**ABOUT THIS TASK:** Check the material that follows and say how many lines include the string "article", giving the number alone.

**TASK MATERIAL:**
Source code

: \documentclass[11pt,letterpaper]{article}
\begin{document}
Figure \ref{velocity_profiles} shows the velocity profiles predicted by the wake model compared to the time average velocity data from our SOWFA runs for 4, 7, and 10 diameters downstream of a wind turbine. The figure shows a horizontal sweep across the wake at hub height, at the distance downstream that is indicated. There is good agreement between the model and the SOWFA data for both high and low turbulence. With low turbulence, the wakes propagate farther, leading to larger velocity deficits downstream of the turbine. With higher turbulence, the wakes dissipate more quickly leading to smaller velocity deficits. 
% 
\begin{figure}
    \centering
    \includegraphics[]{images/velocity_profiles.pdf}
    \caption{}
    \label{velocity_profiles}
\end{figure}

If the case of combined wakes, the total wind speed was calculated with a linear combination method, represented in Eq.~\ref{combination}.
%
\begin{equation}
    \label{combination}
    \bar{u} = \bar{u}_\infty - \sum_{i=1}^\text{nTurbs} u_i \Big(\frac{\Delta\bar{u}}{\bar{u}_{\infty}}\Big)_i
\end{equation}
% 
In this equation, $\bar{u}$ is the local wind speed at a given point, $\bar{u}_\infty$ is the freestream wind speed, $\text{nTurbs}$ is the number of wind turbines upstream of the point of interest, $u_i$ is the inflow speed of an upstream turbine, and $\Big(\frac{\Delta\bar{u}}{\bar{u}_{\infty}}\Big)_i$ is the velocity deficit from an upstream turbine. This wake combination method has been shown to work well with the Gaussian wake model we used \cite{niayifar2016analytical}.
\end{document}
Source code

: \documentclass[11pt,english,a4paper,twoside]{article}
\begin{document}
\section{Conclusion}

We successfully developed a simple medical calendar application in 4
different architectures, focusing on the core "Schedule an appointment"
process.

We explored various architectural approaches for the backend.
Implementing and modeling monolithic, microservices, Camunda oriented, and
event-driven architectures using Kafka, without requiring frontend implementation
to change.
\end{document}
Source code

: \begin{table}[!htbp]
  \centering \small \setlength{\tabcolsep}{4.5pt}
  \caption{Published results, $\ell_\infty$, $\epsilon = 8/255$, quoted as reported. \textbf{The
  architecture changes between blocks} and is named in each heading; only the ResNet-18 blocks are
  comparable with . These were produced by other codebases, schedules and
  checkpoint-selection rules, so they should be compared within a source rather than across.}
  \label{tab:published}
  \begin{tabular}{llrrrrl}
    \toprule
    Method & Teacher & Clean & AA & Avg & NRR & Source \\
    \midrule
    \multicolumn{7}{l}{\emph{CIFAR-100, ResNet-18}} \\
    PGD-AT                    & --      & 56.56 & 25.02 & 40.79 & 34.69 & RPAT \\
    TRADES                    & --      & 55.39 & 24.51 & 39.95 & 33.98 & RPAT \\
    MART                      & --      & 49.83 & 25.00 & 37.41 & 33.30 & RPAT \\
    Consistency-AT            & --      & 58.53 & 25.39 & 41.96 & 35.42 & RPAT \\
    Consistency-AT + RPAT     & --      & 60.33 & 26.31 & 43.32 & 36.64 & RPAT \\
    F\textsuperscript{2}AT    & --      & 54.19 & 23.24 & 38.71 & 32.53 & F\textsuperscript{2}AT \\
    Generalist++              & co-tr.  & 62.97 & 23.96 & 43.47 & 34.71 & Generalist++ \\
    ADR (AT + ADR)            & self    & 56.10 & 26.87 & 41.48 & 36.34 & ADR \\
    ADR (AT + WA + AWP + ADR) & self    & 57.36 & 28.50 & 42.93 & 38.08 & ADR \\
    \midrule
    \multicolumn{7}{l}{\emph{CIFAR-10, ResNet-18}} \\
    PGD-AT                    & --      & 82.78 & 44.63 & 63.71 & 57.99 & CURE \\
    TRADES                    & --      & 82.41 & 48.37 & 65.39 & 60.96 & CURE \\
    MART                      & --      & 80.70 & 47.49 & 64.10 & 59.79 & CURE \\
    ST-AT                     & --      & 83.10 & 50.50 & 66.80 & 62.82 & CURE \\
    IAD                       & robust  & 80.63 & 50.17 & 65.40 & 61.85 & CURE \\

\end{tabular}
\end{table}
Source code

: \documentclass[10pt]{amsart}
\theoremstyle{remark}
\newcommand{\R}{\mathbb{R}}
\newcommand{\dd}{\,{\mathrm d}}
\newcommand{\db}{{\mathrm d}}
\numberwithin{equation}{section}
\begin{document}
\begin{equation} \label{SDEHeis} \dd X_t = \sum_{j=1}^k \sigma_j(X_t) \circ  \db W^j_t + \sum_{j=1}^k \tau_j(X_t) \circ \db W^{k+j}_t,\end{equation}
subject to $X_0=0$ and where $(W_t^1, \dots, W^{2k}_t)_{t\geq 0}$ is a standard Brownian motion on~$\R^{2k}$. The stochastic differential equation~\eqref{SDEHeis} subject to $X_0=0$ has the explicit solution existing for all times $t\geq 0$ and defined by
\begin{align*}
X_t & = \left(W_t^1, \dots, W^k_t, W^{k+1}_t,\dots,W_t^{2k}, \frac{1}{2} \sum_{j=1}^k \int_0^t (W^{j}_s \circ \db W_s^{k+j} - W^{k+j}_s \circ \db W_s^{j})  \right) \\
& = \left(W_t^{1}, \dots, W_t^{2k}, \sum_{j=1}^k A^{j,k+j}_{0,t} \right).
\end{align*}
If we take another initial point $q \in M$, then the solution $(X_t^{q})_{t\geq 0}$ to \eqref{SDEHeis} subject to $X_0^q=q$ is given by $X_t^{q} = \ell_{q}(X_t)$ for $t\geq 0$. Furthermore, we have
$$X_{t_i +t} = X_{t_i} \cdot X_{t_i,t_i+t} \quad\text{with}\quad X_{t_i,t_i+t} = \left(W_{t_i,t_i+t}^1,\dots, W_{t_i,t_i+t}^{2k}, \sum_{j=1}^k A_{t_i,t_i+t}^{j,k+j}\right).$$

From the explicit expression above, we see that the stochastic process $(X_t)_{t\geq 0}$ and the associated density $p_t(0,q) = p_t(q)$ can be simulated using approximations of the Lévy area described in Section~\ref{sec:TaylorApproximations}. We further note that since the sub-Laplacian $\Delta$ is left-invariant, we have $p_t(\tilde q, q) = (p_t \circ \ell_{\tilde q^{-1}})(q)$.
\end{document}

**SOLUTION:** 2